- _Excerpted records_
- - -
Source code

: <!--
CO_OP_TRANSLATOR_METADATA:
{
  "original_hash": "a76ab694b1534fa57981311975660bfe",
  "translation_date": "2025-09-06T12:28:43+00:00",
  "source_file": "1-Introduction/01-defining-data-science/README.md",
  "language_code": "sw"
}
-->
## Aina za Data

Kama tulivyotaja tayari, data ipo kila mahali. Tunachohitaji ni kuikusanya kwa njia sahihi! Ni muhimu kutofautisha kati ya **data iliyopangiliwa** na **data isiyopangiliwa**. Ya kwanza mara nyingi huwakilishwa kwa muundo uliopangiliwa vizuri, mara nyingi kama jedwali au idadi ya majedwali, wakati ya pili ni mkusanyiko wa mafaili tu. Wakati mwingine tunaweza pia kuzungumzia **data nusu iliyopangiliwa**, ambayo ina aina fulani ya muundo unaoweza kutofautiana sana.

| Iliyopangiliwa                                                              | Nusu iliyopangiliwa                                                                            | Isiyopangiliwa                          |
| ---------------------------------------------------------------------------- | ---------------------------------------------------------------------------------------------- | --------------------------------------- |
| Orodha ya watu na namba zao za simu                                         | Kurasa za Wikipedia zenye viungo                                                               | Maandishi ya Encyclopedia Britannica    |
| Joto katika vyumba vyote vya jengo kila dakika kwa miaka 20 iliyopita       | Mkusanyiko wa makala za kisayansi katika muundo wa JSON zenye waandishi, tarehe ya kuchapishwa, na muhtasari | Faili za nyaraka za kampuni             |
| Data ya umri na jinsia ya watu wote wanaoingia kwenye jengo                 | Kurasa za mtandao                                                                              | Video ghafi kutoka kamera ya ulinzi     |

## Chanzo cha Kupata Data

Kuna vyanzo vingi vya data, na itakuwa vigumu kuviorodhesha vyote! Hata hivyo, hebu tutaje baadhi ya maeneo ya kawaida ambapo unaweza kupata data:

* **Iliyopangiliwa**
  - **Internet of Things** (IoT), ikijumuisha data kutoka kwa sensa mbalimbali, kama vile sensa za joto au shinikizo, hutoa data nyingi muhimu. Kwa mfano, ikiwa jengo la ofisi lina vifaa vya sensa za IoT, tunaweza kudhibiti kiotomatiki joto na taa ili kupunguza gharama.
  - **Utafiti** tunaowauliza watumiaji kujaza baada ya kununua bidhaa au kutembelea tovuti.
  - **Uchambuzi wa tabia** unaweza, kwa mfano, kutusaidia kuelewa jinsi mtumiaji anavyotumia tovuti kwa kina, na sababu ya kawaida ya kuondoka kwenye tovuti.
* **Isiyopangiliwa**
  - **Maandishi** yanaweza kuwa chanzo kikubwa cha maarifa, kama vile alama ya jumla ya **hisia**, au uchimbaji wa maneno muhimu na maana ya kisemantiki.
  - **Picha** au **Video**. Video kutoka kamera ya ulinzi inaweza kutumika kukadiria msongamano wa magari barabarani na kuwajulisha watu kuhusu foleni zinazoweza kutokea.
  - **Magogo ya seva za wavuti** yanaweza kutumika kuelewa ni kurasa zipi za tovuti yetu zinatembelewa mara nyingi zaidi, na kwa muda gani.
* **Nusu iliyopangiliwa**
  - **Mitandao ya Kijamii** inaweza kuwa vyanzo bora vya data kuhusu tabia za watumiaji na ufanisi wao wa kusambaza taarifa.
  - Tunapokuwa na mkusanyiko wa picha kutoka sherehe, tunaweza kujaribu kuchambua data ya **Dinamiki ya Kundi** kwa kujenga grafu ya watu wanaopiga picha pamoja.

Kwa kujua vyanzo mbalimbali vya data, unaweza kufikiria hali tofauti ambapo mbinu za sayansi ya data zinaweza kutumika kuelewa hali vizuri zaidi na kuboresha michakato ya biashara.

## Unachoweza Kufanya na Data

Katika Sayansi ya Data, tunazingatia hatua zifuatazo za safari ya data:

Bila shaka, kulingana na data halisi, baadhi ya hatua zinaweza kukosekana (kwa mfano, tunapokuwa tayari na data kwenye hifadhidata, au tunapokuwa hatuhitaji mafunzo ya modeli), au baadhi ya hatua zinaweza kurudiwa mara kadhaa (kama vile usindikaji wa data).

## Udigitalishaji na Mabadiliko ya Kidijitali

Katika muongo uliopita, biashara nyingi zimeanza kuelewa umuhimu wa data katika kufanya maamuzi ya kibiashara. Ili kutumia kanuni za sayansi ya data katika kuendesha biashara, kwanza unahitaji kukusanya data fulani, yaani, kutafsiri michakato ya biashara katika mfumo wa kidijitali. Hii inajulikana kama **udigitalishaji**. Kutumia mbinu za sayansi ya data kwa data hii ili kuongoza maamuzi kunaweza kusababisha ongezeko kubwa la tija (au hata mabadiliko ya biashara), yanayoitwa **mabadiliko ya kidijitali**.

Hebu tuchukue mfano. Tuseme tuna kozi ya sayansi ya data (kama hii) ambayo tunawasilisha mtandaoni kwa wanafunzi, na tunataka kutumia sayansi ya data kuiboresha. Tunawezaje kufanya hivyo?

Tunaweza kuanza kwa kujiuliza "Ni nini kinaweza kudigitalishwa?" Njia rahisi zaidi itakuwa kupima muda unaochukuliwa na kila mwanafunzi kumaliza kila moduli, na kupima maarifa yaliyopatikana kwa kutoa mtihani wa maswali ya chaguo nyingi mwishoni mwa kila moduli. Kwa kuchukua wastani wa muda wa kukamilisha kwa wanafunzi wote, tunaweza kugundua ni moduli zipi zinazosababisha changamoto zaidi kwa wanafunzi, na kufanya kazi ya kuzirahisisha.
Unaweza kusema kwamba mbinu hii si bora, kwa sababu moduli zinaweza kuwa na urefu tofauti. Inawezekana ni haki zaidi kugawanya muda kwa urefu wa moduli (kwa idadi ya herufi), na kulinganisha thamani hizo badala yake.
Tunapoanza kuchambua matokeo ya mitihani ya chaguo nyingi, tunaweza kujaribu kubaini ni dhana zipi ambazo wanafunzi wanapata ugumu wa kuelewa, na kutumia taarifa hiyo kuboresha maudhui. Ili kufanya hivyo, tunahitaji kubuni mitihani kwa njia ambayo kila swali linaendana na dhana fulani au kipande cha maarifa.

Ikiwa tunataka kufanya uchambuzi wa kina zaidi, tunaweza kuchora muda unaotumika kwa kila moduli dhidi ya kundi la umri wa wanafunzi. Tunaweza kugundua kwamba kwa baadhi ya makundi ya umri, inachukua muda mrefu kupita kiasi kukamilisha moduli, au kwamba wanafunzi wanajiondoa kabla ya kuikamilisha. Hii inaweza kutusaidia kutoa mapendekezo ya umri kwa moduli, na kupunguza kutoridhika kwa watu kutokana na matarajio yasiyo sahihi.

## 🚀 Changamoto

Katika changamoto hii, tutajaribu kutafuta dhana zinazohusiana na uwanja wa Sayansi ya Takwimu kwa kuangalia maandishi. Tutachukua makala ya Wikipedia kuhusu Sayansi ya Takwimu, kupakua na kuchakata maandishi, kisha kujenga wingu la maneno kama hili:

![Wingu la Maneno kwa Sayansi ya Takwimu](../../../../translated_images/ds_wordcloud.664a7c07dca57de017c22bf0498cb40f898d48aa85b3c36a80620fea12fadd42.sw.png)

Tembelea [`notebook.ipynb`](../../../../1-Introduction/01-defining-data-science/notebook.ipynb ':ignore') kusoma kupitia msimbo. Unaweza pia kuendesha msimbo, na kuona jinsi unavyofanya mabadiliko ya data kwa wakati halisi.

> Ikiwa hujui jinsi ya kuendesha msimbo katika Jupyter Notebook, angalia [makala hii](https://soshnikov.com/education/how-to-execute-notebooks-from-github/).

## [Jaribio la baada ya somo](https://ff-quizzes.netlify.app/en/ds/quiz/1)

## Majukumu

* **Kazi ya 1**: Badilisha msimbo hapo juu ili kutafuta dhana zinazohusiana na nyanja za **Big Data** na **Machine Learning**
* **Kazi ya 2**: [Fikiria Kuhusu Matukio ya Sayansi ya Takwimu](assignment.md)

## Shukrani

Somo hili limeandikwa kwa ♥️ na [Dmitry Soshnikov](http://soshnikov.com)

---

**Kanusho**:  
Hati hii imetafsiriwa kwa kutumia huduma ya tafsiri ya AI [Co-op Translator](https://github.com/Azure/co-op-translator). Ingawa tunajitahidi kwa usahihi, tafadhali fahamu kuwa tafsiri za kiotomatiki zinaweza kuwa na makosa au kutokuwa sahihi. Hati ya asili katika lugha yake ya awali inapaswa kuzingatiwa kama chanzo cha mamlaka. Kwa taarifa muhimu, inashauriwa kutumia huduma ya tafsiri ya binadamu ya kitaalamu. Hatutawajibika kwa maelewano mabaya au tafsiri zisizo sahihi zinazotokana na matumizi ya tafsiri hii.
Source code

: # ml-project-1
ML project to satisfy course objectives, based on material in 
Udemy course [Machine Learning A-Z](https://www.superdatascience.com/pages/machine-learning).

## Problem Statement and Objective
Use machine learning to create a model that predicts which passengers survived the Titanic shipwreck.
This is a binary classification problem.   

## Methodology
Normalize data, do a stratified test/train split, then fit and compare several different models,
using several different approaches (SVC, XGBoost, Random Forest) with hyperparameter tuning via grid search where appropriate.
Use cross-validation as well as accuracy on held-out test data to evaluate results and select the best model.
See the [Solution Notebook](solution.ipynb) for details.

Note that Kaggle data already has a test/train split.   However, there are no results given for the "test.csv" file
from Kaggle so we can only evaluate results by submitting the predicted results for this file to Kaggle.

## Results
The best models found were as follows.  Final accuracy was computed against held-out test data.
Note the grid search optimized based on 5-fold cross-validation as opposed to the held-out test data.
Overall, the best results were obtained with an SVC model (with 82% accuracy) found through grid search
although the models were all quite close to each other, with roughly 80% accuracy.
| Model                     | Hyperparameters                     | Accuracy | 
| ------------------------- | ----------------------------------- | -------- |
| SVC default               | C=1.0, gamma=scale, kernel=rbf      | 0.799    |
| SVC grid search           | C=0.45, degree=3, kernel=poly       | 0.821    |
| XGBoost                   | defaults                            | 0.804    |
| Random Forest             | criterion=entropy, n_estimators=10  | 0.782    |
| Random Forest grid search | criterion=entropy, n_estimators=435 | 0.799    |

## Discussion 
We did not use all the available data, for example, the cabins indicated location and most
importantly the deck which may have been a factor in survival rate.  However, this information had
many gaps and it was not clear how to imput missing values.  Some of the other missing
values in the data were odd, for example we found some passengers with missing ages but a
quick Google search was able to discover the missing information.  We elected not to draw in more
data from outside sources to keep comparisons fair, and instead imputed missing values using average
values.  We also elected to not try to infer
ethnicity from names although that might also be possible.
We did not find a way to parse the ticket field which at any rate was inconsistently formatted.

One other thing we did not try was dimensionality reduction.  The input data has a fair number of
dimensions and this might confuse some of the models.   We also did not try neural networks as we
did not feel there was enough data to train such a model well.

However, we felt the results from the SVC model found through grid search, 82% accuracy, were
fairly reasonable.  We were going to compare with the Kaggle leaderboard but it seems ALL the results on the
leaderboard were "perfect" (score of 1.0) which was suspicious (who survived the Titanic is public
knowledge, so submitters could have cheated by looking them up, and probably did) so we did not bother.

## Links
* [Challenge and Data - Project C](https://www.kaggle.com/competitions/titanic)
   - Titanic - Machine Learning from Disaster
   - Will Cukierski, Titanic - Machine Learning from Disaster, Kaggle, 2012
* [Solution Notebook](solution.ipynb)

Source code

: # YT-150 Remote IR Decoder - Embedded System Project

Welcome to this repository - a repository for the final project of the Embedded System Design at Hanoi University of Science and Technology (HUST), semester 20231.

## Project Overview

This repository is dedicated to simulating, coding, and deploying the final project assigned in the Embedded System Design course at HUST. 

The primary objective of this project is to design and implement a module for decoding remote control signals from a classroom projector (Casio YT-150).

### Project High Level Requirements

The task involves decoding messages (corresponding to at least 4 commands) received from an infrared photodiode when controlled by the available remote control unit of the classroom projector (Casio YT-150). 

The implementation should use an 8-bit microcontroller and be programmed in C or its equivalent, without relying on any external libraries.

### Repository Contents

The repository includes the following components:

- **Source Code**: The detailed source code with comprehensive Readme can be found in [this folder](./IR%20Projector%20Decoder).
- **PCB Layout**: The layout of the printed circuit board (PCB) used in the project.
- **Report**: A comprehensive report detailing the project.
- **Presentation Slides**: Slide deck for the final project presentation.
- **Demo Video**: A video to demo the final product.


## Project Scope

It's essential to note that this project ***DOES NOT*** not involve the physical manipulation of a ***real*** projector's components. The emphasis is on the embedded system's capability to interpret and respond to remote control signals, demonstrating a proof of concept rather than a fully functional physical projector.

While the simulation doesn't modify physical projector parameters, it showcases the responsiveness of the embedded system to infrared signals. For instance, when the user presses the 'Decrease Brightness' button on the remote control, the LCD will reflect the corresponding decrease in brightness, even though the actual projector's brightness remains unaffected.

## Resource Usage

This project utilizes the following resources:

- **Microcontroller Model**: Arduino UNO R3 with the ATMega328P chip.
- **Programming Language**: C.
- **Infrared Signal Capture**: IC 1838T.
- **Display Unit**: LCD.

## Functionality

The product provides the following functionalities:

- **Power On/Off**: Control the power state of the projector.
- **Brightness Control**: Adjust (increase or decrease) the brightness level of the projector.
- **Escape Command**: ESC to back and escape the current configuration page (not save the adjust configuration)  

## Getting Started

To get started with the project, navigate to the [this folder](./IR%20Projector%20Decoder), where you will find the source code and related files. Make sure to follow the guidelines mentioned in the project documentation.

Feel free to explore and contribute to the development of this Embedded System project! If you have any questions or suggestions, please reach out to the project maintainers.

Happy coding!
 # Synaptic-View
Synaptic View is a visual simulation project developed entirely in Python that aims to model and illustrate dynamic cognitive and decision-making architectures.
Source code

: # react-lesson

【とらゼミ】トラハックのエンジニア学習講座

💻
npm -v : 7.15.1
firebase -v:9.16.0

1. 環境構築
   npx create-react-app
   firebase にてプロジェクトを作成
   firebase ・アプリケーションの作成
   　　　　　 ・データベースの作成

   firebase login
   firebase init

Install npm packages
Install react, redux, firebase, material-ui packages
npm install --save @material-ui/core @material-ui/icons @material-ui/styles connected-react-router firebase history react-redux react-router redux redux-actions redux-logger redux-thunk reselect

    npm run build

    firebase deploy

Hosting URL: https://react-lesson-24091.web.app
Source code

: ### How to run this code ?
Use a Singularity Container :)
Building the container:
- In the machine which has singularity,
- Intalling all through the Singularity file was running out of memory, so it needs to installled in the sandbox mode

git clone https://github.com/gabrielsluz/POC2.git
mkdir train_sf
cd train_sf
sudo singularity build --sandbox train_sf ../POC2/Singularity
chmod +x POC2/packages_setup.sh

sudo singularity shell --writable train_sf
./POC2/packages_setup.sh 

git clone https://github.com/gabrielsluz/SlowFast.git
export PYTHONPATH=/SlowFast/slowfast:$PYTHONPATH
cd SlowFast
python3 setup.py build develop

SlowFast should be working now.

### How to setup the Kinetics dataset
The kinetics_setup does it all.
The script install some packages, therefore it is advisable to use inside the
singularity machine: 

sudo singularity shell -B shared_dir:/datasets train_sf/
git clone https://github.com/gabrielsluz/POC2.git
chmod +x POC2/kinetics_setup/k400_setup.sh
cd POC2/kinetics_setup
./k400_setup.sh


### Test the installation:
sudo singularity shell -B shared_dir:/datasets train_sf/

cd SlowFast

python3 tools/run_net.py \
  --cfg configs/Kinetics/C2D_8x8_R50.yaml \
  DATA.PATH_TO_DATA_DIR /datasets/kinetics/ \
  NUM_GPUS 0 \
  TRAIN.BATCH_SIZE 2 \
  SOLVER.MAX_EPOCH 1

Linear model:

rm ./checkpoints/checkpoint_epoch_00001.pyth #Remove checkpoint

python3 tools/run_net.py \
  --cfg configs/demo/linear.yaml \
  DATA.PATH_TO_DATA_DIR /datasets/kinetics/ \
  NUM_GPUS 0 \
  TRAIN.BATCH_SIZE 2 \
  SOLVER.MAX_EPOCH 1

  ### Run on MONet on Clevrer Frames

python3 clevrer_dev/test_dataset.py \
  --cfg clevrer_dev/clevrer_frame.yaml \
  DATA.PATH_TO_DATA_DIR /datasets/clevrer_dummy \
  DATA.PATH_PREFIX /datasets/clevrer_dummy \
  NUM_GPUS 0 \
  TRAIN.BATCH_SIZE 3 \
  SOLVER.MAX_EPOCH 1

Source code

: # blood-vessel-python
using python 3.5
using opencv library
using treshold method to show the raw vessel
- - -
- _What you are asked to do_
In the listing above, find the line containing "- **Mitandao ya" and the line containing "Kwa kujua vyanzo", then retype both and every line between them exactly, with nothing else.

- _Finished exercise_
  - **Mitandao ya Kijamii** inaweza kuwa vyanzo bora vya data kuhusu tabia za watumiaji na ufanisi wao wa kusambaza taarifa.
  - Tunapokuwa na mkusanyiko wa picha kutoka sherehe, tunaweza kujaribu kuchambua data ya **Dinamiki ya Kundi** kwa kujenga grafu ya watu wanaopiga picha pamoja.

Kwa kujua vyanzo mbalimbali vya data, unaweza kufikiria hali tofauti ambapo mbinu za sayansi ya data zinaweza kutumika kuelewa hali vizuri zaidi na kuboresha michakato ya biashara.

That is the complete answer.